The Infrastructure Dependency Problem
The core architectural issue is concentration risk. LiteLLM’s 95 million monthly downloads mean it is embedded in production AI gateways, internal developer tooling, vector pipelines, agent frameworks, and routing layers across thousands of AI-native products, according to Okoone. A single compromised version propagates through all of them simultaneously.
The Mercor breach illustrates how this concentration amplifies downstream risk.

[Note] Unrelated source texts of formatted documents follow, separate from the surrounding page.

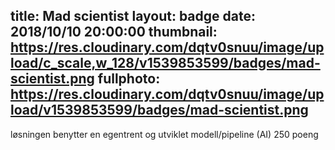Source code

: title: Mad scientist
layout: badge
date: 2018/10/10 20:00:00
thumbnail: https://res.cloudinary.com/dqtv0snuu/image/upload/c_scale,w_128/v1539853599/badges/mad-scientist.png
fullphoto: https://res.cloudinary.com/dqtv0snuu/image/upload/v1539853599/badges/mad-scientist.png
---
løsningen benytter en egentrent og utviklet modell/pipeline (AI) 250 poeng
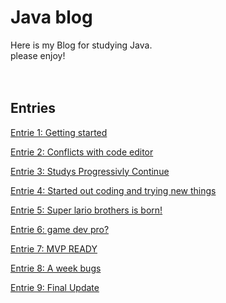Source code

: # Java blog ##

Here is my Blog for studying Java.<br>
please enjoy!
<br>
<br>
<br>
## Entries ##

[Entrie 1: Getting started](blogentries/entry1.md)

[Entrie 2: Conflicts with code editor](blogentries/entry2.md)

[Entrie 3: Studys Progressivly Continue](blogentries/entry3.md)

[Entrie 4: Started out coding and trying new things](blogentries/entry4.md)

[Entrie 5: Super lario brothers is born!](blogentries/entry5.md)

[Entrie 6: game dev pro?](blogentries/entry6.md)

[Entrie 7: MVP READY](blogentries/entry7.md)

[Entrie 8: A week bugs](blogentries/entry8.md)

[Entrie 9: Final Update](blogentries/entry9.md)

Mercor’s position as a shared data supplier for Meta, OpenAI, and Anthropic means that a single point of compromise at one vendor cascaded into exposure across three of the largest AI labs. When competing AI companies rely on the same third-party infrastructure, a single attack surface becomes an industry-wide vulnerability.
This is happening against a backdrop of rapid AI infrastructure scaling. Alphabet announced an $80 billion equity raise on June 1 to fund AI compute expansion. Meta projects $115 to $135 billion in AI infrastructure spending for 2026. The companies building the most capital-intensive AI infrastructure in history are simultaneously dependent on open-source libraries maintained by small teams with minimal security budgets.
What Comes After 40 Minutes
The LiteLLM packages were live for 40 minutes. The Mercor investigation, Meta’s contract suspension, and the class-action lawsuit are still ongoing months later. BerriAI, the company behind LiteLLM, has launched an enterprise-supported tier and tightened release controls. LiteLLM has shifted to Vanta compliance processes, according to reporting from multiple outlets.
The broader industry response is still forming. BoostSecurity recommends organizations get visibility into everything installed across developer endpoints, source code management, and CI/CD pipelines, harden CI/CD pipelines beyond default configurations, and assume developer tokens are already or will soon be compromised.
“This is happening to companies like Checkmarx, Aqua, Microsoft, OpenAI, and GitHub themselves,” BoostSecurity noted. “These companies know security. This problem is just too hard for now.”
For teams running AI agents in production, the LiteLLM breach surfaces a specific question: how many libraries in your agent’s dependency tree have the same level of access to your API keys and cloud credentials as LiteLLM does? The answer, for most production agent deployments, is more than anyone has audited.